======== DATA FOR THIS EXERCISE ========

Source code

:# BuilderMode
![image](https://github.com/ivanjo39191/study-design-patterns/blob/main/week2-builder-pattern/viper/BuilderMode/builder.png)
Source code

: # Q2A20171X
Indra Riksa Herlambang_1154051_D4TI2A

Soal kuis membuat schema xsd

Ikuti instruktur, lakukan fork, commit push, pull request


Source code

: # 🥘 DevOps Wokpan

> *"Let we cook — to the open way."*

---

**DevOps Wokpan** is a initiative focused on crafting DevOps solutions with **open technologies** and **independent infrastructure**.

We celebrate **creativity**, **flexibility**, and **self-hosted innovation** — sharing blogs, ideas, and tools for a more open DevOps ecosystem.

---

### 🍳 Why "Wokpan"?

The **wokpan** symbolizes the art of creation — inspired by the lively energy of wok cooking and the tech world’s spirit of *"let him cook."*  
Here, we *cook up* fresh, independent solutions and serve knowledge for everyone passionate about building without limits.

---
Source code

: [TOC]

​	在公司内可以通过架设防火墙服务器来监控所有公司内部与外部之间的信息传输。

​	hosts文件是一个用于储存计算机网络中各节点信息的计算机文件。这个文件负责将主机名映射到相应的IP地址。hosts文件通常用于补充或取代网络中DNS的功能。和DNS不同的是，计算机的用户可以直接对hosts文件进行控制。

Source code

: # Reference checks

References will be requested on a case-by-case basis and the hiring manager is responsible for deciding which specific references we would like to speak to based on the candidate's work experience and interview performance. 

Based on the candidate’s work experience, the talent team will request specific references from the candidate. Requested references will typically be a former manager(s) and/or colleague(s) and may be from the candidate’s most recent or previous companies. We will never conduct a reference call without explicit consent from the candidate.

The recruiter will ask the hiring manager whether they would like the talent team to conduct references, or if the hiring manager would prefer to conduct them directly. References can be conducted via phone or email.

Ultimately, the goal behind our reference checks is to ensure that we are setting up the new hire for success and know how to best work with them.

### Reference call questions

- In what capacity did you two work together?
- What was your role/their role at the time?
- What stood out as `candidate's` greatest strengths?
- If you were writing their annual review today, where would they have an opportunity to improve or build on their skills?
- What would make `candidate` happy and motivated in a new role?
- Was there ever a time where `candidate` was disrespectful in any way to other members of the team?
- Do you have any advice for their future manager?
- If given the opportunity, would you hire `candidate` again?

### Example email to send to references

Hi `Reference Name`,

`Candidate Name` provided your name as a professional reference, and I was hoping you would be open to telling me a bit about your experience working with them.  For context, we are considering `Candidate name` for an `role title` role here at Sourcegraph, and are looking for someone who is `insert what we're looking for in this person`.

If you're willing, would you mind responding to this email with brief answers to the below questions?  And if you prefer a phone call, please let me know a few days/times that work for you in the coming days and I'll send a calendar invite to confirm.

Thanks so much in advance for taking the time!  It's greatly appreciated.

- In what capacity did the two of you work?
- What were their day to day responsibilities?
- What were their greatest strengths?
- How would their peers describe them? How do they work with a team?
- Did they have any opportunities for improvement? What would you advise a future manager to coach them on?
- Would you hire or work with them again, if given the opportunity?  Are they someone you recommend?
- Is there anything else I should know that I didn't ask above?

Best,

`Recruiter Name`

========

EXERCISE BRIEF - Would you please print every record exactly as written?

RESPONSE TO THIS EXERCISE -
Source code

:# BuilderMode
![image](https://github.com/ivanjo39191/study-design-patterns/blob/main/week2-builder-pattern/viper/BuilderMode/builder.png)
Source code

: # Q2A20171X
Indra Riksa Herlambang_1154051_D4TI2A

Soal kuis membuat schema xsd

Ikuti instruktur, lakukan fork, commit push, pull request


Source code

: # 🥘 DevOps Wokpan

> *"Let we cook — to the open way."*

---

**DevOps Wokpan** is a initiative focused on crafting DevOps solutions with **open technologies** and **independent infrastructure**.

We celebrate **creativity**, **flexibility**, and **self-hosted innovation** — sharing blogs, ideas, and tools for a more open DevOps ecosystem.

---

### 🍳 Why "Wokpan"?

The **wokpan** symbolizes the art of creation — inspired by the lively energy of wok cooking and the tech world’s spirit of *"let him cook."*  
Here, we *cook up* fresh, independent solutions and serve knowledge for everyone passionate about building without limits.

---
Source code

: [TOC]

​	在公司内可以通过架设防火墙服务器来监控所有公司内部与外部之间的信息传输。

​	hosts文件是一个用于储存计算机网络中各节点信息的计算机文件。这个文件负责将主机名映射到相应的IP地址。hosts文件通常用于补充或取代网络中DNS的功能。和DNS不同的是，计算机的用户可以直接对hosts文件进行控制。

Source code

: # Reference checks

References will be requested on a case-by-case basis and the hiring manager is responsible for deciding which specific references we would like to speak to based on the candidate's work experience and interview performance. 

Based on the candidate’s work experience, the talent team will request specific references from the candidate. Requested references will typically be a former manager(s) and/or colleague(s) and may be from the candidate’s most recent or previous companies. We will never conduct a reference call without explicit consent from the candidate.

The recruiter will ask the hiring manager whether they would like the talent team to conduct references, or if the hiring manager would prefer to conduct them directly. References can be conducted via phone or email.

Ultimately, the goal behind our reference checks is to ensure that we are setting up the new hire for success and know how to best work with them.

### Reference call questions

- In what capacity did you two work together?
- What was your role/their role at the time?
- What stood out as `candidate's` greatest strengths?
- If you were writing their annual review today, where would they have an opportunity to improve or build on their skills?
- What would make `candidate` happy and motivated in a new role?
- Was there ever a time where `candidate` was disrespectful in any way to other members of the team?
- Do you have any advice for their future manager?
- If given the opportunity, would you hire `candidate` again?

### Example email to send to references

Hi `Reference Name`,

`Candidate Name` provided your name as a professional reference, and I was hoping you would be open to telling me a bit about your experience working with them.  For context, we are considering `Candidate name` for an `role title` role here at Sourcegraph, and are looking for someone who is `insert what we're looking for in this person`.

If you're willing, would you mind responding to this email with brief answers to the below questions?  And if you prefer a phone call, please let me know a few days/times that work for you in the coming days and I'll send a calendar invite to confirm.

Thanks so much in advance for taking the time!  It's greatly appreciated.

- In what capacity did the two of you work?
- What were their day to day responsibilities?
- What were their greatest strengths?
- How would their peers describe them? How do they work with a team?
- Did they have any opportunities for improvement? What would you advise a future manager to coach them on?
- Would you hire or work with them again, if given the opportunity?  Are they someone you recommend?
- Is there anything else I should know that I didn't ask above?

Best,

`Recruiter Name`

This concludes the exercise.